Director – Régis Blondeau 

Cast – Franck Gastambide, Simon Abkarian, Michaël Abiteboul, Tracy Gotoas

Streaming On – Netflix

Thomas (Franck Gastambide) is a less-than-stellar cop belonging to a division under investigation for corruption. On the night of an Internal Affairs raid on his office, he is seen speeding towards an unknown destination. His mother is about to be placed in a casket, as his sister and daughter wait for him at the funeral parlour. Back at the station, his partner Marc (Michaël Abiteboul) and intern Naomi (Tracy Gotoas) scramble to destroy the bribe money Thomas has stashed away in his locker. Under intense stress already, he swerves to avoid hitting a dog, only to crash into a man who bounces off his windshield mere metres ahead. Where the man appeared from remains a mystery. He conceals the body in the boot of his car before checking for eyewitnesses. Thomas’s crooked cop brain goes into overdrive as he hatches a crazy plan to bury the body inside his mother’s coffin at the funeral home. He gets into a deliberate accident the next day to establish a credible alibi. But that’s the thing about such outlandish efforts to cover up a major crime…it comes back to haunt you in ways you couldn’t possibly imagine. CCTV footage of the hit-and-run, an unknown blackmailer who’s aware of even the minutest details, and a highly suspicious partner, stare Thomas in the face.

As bizarre and convoluted as the plot sounds, the makers exert control over the narrative for the initial forty-five minutes. The first half of the plot is engaging, with some exception here and there. The pacing and build-up of tension in this period raise hopes of something revelatory, something worth investing in, and that is why this is a curious film. For the events on screen to nose-dive from that point, failing to sustain the work put in thus far, make for disappointing viewing. It goes from a fairly plausible story to a melodramatically ludicrous one in no time. Genre cliches abound, as the viewer can see the next scene coming from a mile away.

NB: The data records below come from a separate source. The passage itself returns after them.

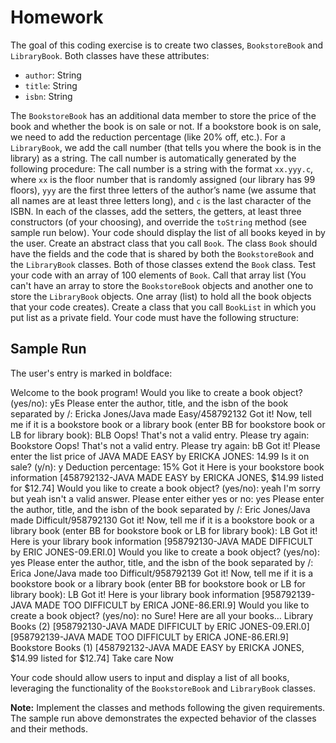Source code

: # Homework

The goal of this coding exercise is to create two classes, `BookstoreBook` and `LibraryBook`. Both classes have these attributes:

- `author`: String
- `title`: String
- `isbn`: String

The `BookstoreBook` has an additional data member to store the price of the book and whether the book is on sale or not. If a bookstore book is on sale, we need to add the reduction percentage (like 20% off, etc.). For a `LibraryBook`, we add the call number (that tells you where the book is in the library) as a string. The call number is automatically generated by the following procedure: The call number is a string with the format `xx.yyy.c`, where `xx` is the floor number that is randomly assigned (our library has 99 floors), `yyy` are the first three letters of the author’s name (we assume that all names are at least three letters long), and `c` is the last character of the ISBN.
In each of the classes, add the setters, the getters, at least three constructors (of your choosing), and override the `toString` method (see sample run below). Your code should display the list of all books keyed in by the user.
Create an abstract class that you call `Book`. The class `Book` should have the fields and the code that is shared by both the `BookstoreBook` and the `LibraryBook` classes. Both of those classes extend the `Book` class. Test your code with an array of 100 elements of `Book`. Call that array list (You can't have an array to store the `BookstoreBook` objects and another one to store the `LibraryBook` objects. One array (list) to hold all the book objects that your code creates).
Create a class that you call `BookList` in which you put list as a private field. Your code must have the following structure:

## Sample Run

The user's entry is marked in boldface:

Welcome to the book program!
Would you like to create a book object? (yes/no): yEs
Please enter the author, title, and the isbn of the book separated by /: Ericka Jones/Java made Easy/458792132
Got it!
Now, tell me if it is a bookstore book or a library book (enter BB for bookstore book or LB for library book): BLB
Oops! That's not a valid entry. Please try again: Bookstore
Oops! That's not a valid entry. Please try again: bB
Got it!
Please enter the list price of JAVA MADE EASY by ERICKA JONES: 14.99
Is it on sale? (y/n): y
Deduction percentage: 15%
Got it
Here is your bookstore book information
[458792132-JAVA MADE EASY by ERICKA JONES, $14.99 listed for $12.74]
Would you like to create a book object? (yes/no): yeah
I'm sorry but yeah isn't a valid answer. Please enter either yes or no: yes
Please enter the author, title, and the isbn of the book separated by /: Eric Jones/Java made Difficult/958792130
Got it!
Now, tell me if it is a bookstore book or a library book (enter BB for bookstore book or LB for library book): LB
Got it!
Here is your library book information
[958792130-JAVA MADE DIFFICULT by ERIC JONES-09.ERI.0]
Would you like to create a book object? (yes/no): yes
Please enter the author, title, and the isbn of the book separated by /: Erica Jone/Java made too Difficult/958792139
Got it!
Now, tell me if it is a bookstore book or a library book (enter BB for bookstore book or LB for library book): LB
Got it!
Here is your library book information
[958792139-JAVA MADE TOO DIFFICULT by ERICA JONE-86.ERI.9]
Would you like to create a book object? (yes/no): no
Sure!
Here are all your books…
Library Books (2)
[958792130-JAVA MADE DIFFICULT by ERIC JONES-09.ERI.0]
[958792139-JAVA MADE TOO DIFFICULT by ERICA JONE-86.ERI.9]
Bookstore Books (1)
[458792132-JAVA MADE EASY by ERICKA JONES, $14.99 listed for $12.74]
Take care Now


Your code should allow users to input and display a list of all books, leveraging the functionality of the `BookstoreBook` and `LibraryBook` classes.

**Note:** Implement the classes and methods following the given requirements. The sample run above demonstrates the expected behavior of the classes and their methods.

Rather watchable it may be in the beginning, though you can’t help but question some parts. For instance, for all his street smarts as a police officer, how does Thomas miss something as fundamental as searching the man (for his phone, wallet and other items) before stuffing him into his boot? The phone rings inside the nailed coffin, and that’s when he realises the error. Marelli (Simon Abkarian) storming into the station to physically assault Thomas, deliberately mistaking him for someone else, only to make his intentions to the latter clear, was way over-the-top. Wouldn’t such a high-ranking officer play his hand in a smarter, less public manner? The subsequent fight scene in the bathroom between the two takes place conveniently, with no one from the outside suspecting a thing, let alone staging an immediate intervention. These are seasoned/corrupt cops we’re speaking of, right? This scene lays the groundwork for all the avoidable nonsense to follow. Instead of the rollercoaster of clichés, the film could have explored the complexity of Thomas and Marc’s questionable choices better. Apart from two brief sequences (one in the locker room when their exchange pertaining to the bribes gets personal, and the other in the car as Marc tells a handcuffed Thomas that he will return everything, and come clean), their grey characters aren’t accorded adequate meaning. In the magnitude of misdeeds, the duo’s infractions are lower on the totem pole, but as upholders of the law, once you get pulled to the dark side, there is no coming back! That is perhaps Restless’ larger message, or the one I gleaned. Sadly, wasted potential is all the film manages to be in the end.